### [DATA SHOWN]
::::

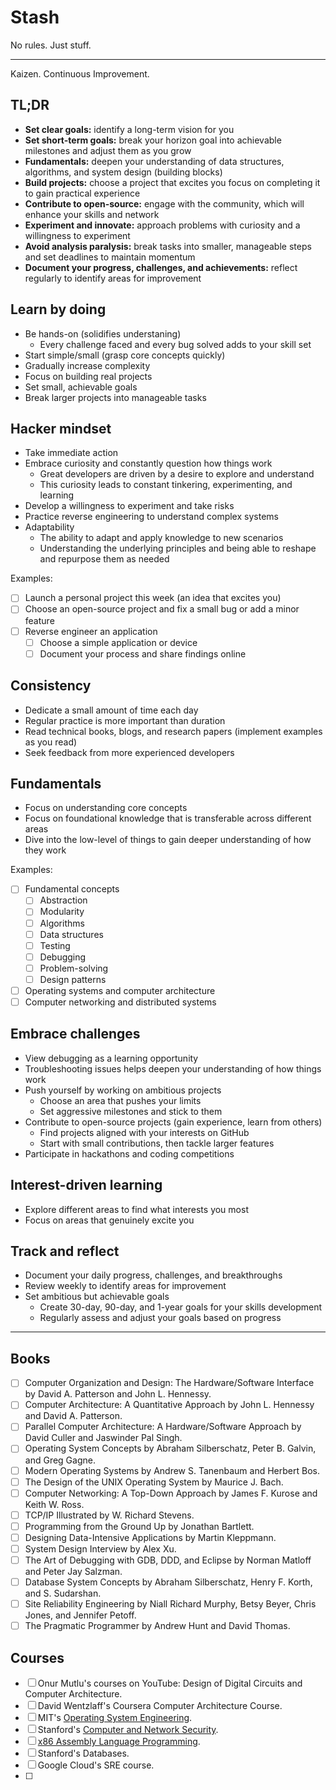 # Stash

No rules. Just stuff.

---

Kaizen. Continuous Improvement.

## TL;DR

- **Set clear goals:** identify a long-term vision for you
- **Set short-term goals:** break your horizon goal into achievable milestones and adjust them as you grow
- **Fundamentals:** deepen your understanding of data structures, algorithms, and system design (building blocks)
- **Build projects:** choose a project that excites you focus on completing it to gain practical experience
- **Contribute to open-source:** engage with the community, which will enhance your skills and network
- **Experiment and innovate:** approach problems with curiosity and a willingness to experiment
- **Avoid analysis paralysis:** break tasks into smaller, manageable steps and set deadlines to maintain momentum
- **Document your progress, challenges, and achievements:** reflect regularly to identify areas for improvement

## Learn by doing

- Be hands-on (solidifies understaning)
  - Every challenge faced and every bug solved adds to your skill set
- Start simple/small (grasp core concepts quickly)
- Gradually increase complexity
- Focus on building real projects
- Set small, achievable goals
- Break larger projects into manageable tasks

<mark><h2>Hacker mindset</h2></mark>

- Take immediate action
- Embrace curiosity and constantly question how things work
  - Great developers are driven by a desire to explore and understand
  - This curiosity leads to constant tinkering, experimenting, and learning
- Develop a willingness to experiment and take risks
- Practice reverse engineering to understand complex systems
- Adaptability
  - The ability to adapt and apply knowledge to new scenarios
  - Understanding the underlying principles and being able to reshape and repurpose them as needed

Examples:

- [ ] Launch a personal project this week (an idea that excites you)
- [ ] Choose an open-source project and fix a small bug or add a minor feature
- [ ] Reverse engineer an application
  - [ ] Choose a simple application or device
  - [ ] Document your process and share findings online

## Consistency

- Dedicate a small amount of time each day
- Regular practice is more important than duration
- Read technical books, blogs, and research papers (implement examples as you read)
- Seek feedback from more experienced developers

## Fundamentals

- Focus on understanding core concepts
- Focus on foundational knowledge that is transferable across different areas
- Dive into the low-level of things to gain deeper understanding of how they work

Examples:

- [ ] Fundamental concepts
  - [ ] Abstraction
  - [ ] Modularity
  - [ ] Algorithms
  - [ ] Data structures
  - [ ] Testing
  - [ ] Debugging
  - [ ] Problem-solving
  - [ ] Design patterns
- [ ] Operating systems and computer architecture
- [ ] Computer networking and distributed systems

## Embrace challenges

- View debugging as a learning opportunity
- Troubleshooting issues helps deepen your understanding of how things work
- Push yourself by working on ambitious projects
  - Choose an area that pushes your limits
  - Set aggressive milestones and stick to them
- Contribute to open-source projects (gain experience, learn from others)
  - Find projects aligned with your interests on GitHub
  - Start with small contributions, then tackle larger features
- Participate in hackathons and coding competitions

## Interest-driven learning

- Explore different areas to find what interests you most
- Focus on areas that genuinely excite you

## Track and reflect

- Document your daily progress, challenges, and breakthroughs
- Review weekly to identify areas for improvement
- Set ambitious but achievable goals
  - Create 30-day, 90-day, and 1-year goals for your skills development
  - Regularly assess and adjust your goals based on progress
 
---

## Books

- [ ] Computer Organization and Design: The Hardware/Software Interface by David A. Patterson and John L. Hennessy.
- [ ] Computer Architecture: A Quantitative Approach by John L. Hennessy and David A. Patterson.
- [ ] Parallel Computer Architecture: A Hardware/Software Approach by David Culler and Jaswinder Pal Singh.
- [ ] Operating System Concepts by Abraham Silberschatz, Peter B. Galvin, and Greg Gagne.
- [ ] Modern Operating Systems by Andrew S. Tanenbaum and Herbert Bos.
- [ ] The Design of the UNIX Operating System by Maurice J. Bach.
- [ ] Computer Networking: A Top-Down Approach by James F. Kurose and Keith W. Ross.
- [ ] TCP/IP Illustrated by W. Richard Stevens.
- [ ] Programming from the Ground Up by Jonathan Bartlett.
- [ ] Designing Data-Intensive Applications by Martin Kleppmann.
- [ ] System Design Interview by Alex Xu.
- [ ] The Art of Debugging with GDB, DDD, and Eclipse by Norman Matloff and Peter Jay Salzman.
- [ ] Database System Concepts by Abraham Silberschatz, Henry F. Korth, and S. Sudarshan.
- [ ] Site Reliability Engineering by Niall Richard Murphy, Betsy Beyer, Chris Jones, and Jennifer Petoff.
- [ ] The Pragmatic Programmer by Andrew Hunt and David Thomas.

## Courses

- [ ] Onur Mutlu's courses on YouTube: Design of Digital Circuits and Computer Architecture.
- [ ] David Wentzlaff's Coursera Computer Architecture Course.
- [ ] MIT's [Operating System Engineering](https://ocw.mit.edu/courses/6-828-operating-system-engineering-fall-2012/).
- [ ] Stanford's [Computer and Network Security](https://online.stanford.edu/courses/cs155-computer-and-network-security).
- [ ] [x86 Assembly Language Programming](https://www.cs.virginia.edu/~evans/cs216/guides/x86.html).
- [ ] Stanford's Databases.
- [ ] Google Cloud's SRE course.
- [ ]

::::

### [DIRECTIONS]
The required output is the stretch of entries above from the line containing "- **Set clear" through the line containing "- **Contribute to", reproduced exactly.

### [RESPONSE FOR THIS EXERCISE]
- **Set clear goals:** identify a long-term vision for you
- **Set short-term goals:** break your horizon goal into achievable milestones and adjust them as you grow
- **Fundamentals:** deepen your understanding of data structures, algorithms, and system design (building blocks)
- **Build projects:** choose a project that excites you focus on completing it to gain practical experience
- **Contribute to open-source:** engage with the community, which will enhance your skills and network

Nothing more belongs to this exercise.